The authors found that patients who underwent open gastric bypass operations were much more ill than those who underwent laparoscopic bypass procedures, with higher incidences of diabetes, hypertension, functional dependence, and dyspnea. They also had higher ASA scores, were older, and had higher body mass indexes. The authors’ conclusion is that, despite the clearly higher risk for patients who undergo open operations, risk-adjusted analysis using regression techniques yielded a higher risk for adverse outcomes in the open bypass group. This conclusion is misleading. The authors reported a c-index for the regression of 0.633. Logistic regression, as used by the authors, models how well outcomes can be explained by patient characteristics that are thought to be predictive of those outcomes. When used, these models must be assessed in terms of their efficacy in explaining the phenomena being predicted. One measure of this efficacy is the c-index.

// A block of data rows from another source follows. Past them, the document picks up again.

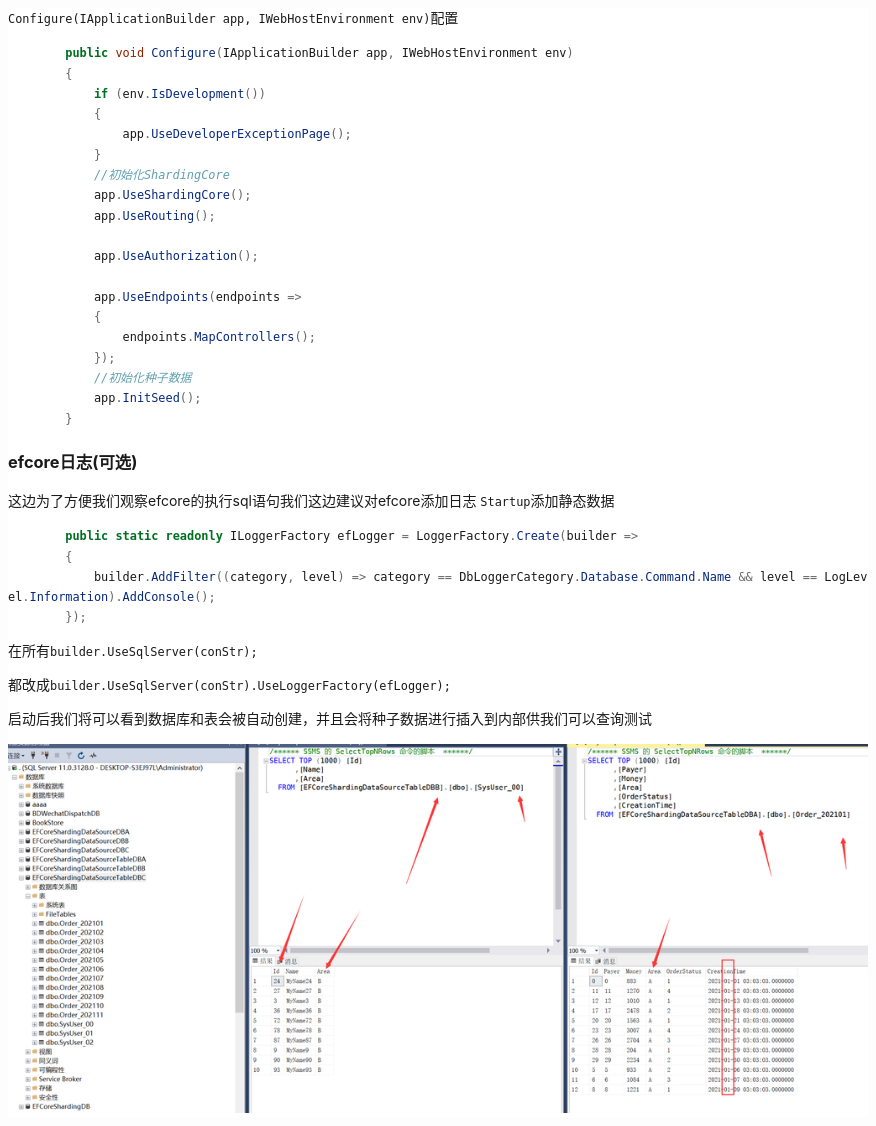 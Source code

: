 `Configure(IApplicationBuilder app, IWebHostEnvironment env)`配置
```csharp
        public void Configure(IApplicationBuilder app, IWebHostEnvironment env)
        {
            if (env.IsDevelopment())
            {
                app.UseDeveloperExceptionPage();
            }
            //初始化ShardingCore
            app.UseShardingCore();
            app.UseRouting();

            app.UseAuthorization();

            app.UseEndpoints(endpoints =>
            {
                endpoints.MapControllers();
            });
            //初始化种子数据
            app.InitSeed();
        }
```

### efcore日志(可选)
这边为了方便我们观察efcore的执行sql语句我们这边建议对efcore添加日志
`Startup`添加静态数据
```csharp
        public static readonly ILoggerFactory efLogger = LoggerFactory.Create(builder =>
        {
            builder.AddFilter((category, level) => category == DbLoggerCategory.Database.Command.Name && level == LogLevel.Information).AddConsole();
        });
```
在所有`builder.UseSqlServer(conStr);`

都改成`builder.UseSqlServer(conStr).UseLoggerFactory(efLogger);`

启动后我们将可以看到数据库和表会被自动创建，并且会将种子数据进行插入到内部供我们可以查询测试

<img src="../../sharding-data-source-table.png">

The c-index reports how well a model classifies the outcomes. Logistic regression models a binary phenomenon, such as alive vs. dead. The c-index measures how well the model predicts that outcome. A model that does not explain the data at all will have a 50/50 chance of arriving at an alive or dead conclusion. Thus, a model that does not explain the data at all will have a c-index of 0.5. One that always identifies alive or dead correctly every time will have a c-index of 1.0. It is generally agreed that the c-index should exceed 0.85 to assume that outcomes are appropriately modeled by a logistic-regression procedure.

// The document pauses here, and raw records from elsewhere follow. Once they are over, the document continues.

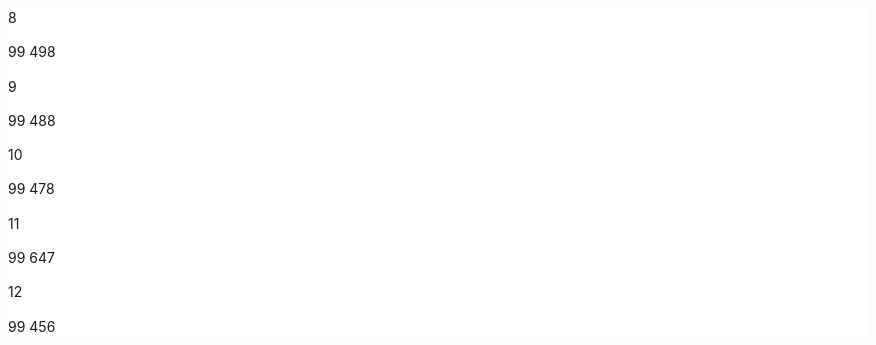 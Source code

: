 8

</td>
      <td width="307">

99 498

</td>
    </tr>
    <tr>
      <td width="307">

9

</td>
      <td width="307">

99 488

</td>
    </tr>
    <tr>
      <td width="307">

10

</td>
      <td width="307">

99 478

</td>
    </tr>
    <tr>
      <td width="307">

11

</td>
      <td width="307">

99 647

</td>
    </tr>
    <tr>
      <td width="307">

12

</td>
      <td width="307">

99 456

</td>
    </tr>
    <tr>
      <td width="307">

The authors’ c-index of 0.633 places their model as being slightly better than random at predicting whether patients who underwent bariatric operations lived or died or had complications. This means that their “risk adjustment” was not effective. It also means that there are many factors that contribute to gastric bypass complications that were not accounted for in their model. If those factors had been identified, entered into the model, and yielded a high-fidelity model of gastric bypass outcomes, then, quite possibly, open and laparoscopic approaches would no longer be significant.

Regression modeling is commonly used to determine what factors contribute to clinical outcomes. It is important for readers of medical literature to understand what these models can and cannot accomplish and how results from modeling studies must be interpreted in the context of the model’s efficiency in describing the phenomenon being studied.